Performance example:
In [1]: import pandas as pd, numpy as np ...: values = np.random.randn(100000, 4) ...: values = values.astype(int) ...: df = pd.DataFrame(values).astype("Int64")
%timeit df.transpose() 1.91 s ± 3.08 ms per loop # main 563 ms ± 2.48 ms per loop # this PR
Running asv continuous -f 1.1 upstream/main HEAD -b reshape.ReshapeMaskedArrayDtype.time_transpose
:
before after ratio
[c3f0aac1] [43162428]
<master> <cln_managers>
- 13.5±0.06ms 1.82±0.01ms 0.14 reshape.ReshapeMaskedArrayDtype.time_transpose('Float64')

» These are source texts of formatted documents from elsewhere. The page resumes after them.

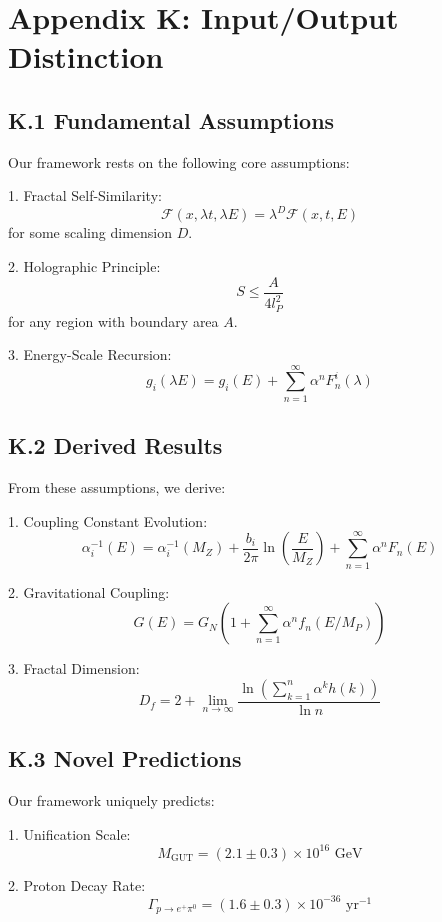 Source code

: \section*{Appendix K: Input/Output Distinction}
\label{app:io_distinction}

\subsection*{K.1 Fundamental Assumptions}
\label{subsec:fundamental_assumptions}

Our framework rests on the following core assumptions:

1. Fractal Self-Similarity:
   \[
   \mathcal{F}(x, \lambda t, \lambda E) = \lambda^D \mathcal{F}(x, t, E)
   \]
   for some scaling dimension $D$.

2. Holographic Principle:
   \[
   S \leq \frac{A}{4l_P^2}
   \]
   for any region with boundary area $A$.

3. Energy-Scale Recursion:
   \[
   g_i(\lambda E) = g_i(E) + \sum_{n=1}^{\infty} \alpha^n F_n^i(\lambda)
   \]

\subsection*{K.2 Derived Results}
\label{subsec:derived_results}

From these assumptions, we derive:

1. Coupling Constant Evolution:
   \[
   \alpha_i^{-1}(E) = \alpha_i^{-1}(M_Z) + \frac{b_i}{2\pi}\ln\left(\frac{E}{M_Z}\right) + \sum_{n=1}^{\infty} \alpha^n F_n(E)
   \]

2. Gravitational Coupling:
   \[
   G(E) = G_N\left(1 + \sum_{n=1}^{\infty} \alpha^n f_n(E/M_P)\right)
   \]

3. Fractal Dimension:
   \[
   D_f = 2 + \lim_{n \to \infty} \frac{\ln\left(\sum_{k=1}^n \alpha^k h(k)\right)}{\ln n}
   \]

\subsection*{K.3 Novel Predictions}
\label{subsec:novel_predictions}

Our framework uniquely predicts:

1. Unification Scale:
   \[
   M_{\text{GUT}} = (2.1 \pm 0.3) \times 10^{16} \text{ GeV}
   \]

2. Proton Decay Rate:
   \[
   \Gamma_{p\to e^+\pi^0} = (1.6 \pm 0.3) \times 10^{-36} \text{ yr}^{-1}
   \]

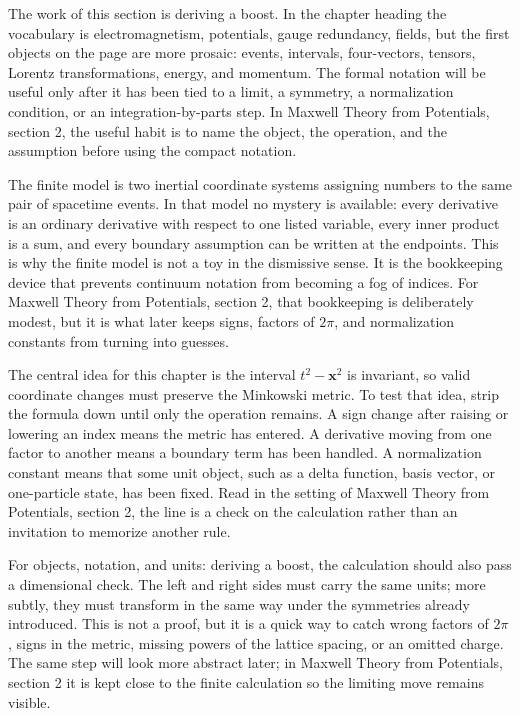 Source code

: The work of this section is deriving a boost.  In the chapter heading the vocabulary is electromagnetism, potentials, gauge redundancy, fields, but the first objects on the page are more prosaic: events, intervals, four-vectors, tensors, Lorentz transformations, energy, and momentum.  The formal notation will be useful only after it has been tied to a limit, a symmetry, a normalization condition, or an integration-by-parts step.  In Maxwell Theory from Potentials, section 2, the useful habit is to name the object, the operation, and the assumption before using the compact notation.

The finite model is two inertial coordinate systems assigning numbers to the same pair of spacetime events.  In that model no mystery is available: every derivative is an ordinary derivative with respect to one listed variable, every inner product is a sum, and every boundary assumption can be written at the endpoints.  This is why the finite model is not a toy in the dismissive sense.  It is the bookkeeping device that prevents continuum notation from becoming a fog of indices.  For Maxwell Theory from Potentials, section 2, that bookkeeping is deliberately modest, but it is what later keeps signs, factors of \(2\pi\), and normalization constants from turning into guesses.

The central idea for this chapter is the interval \(t^2-\bm x^2\) is invariant, so valid coordinate changes must preserve the Minkowski metric.  To test that idea, strip the formula down until only the operation remains.  A sign change after raising or lowering an index means the metric has entered.  A derivative moving from one factor to another means a boundary term has been handled.  A normalization constant means that some unit object, such as a delta function, basis vector, or one-particle state, has been fixed.  Read in the setting of Maxwell Theory from Potentials, section 2, the line is a check on the calculation rather than an invitation to memorize another rule.

For objects, notation, and units: deriving a boost, the calculation should also pass a dimensional check.  The left and right sides must carry the same units; more subtly, they must transform in the same way under the symmetries already introduced.  This is not a proof, but it is a quick way to catch wrong factors of \(2\pi\), signs in the metric, missing powers of the lattice spacing, or an omitted charge.  The same step will look more abstract later; in Maxwell Theory from Potentials, section 2 it is kept close to the finite calculation so the limiting move remains visible.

- 13.8±0.03ms 1.83±0.01ms 0.13 reshape.ReshapeMaskedArrayDtype.time_transpose('Int64')
SOME BENCHMARKS HAVE CHANGED SIGNIFICANTLY.
PERFORMANCE INCREASED.
There may be possible to improve performance when frames have a common masked dtype, I intend to look into that in a followup.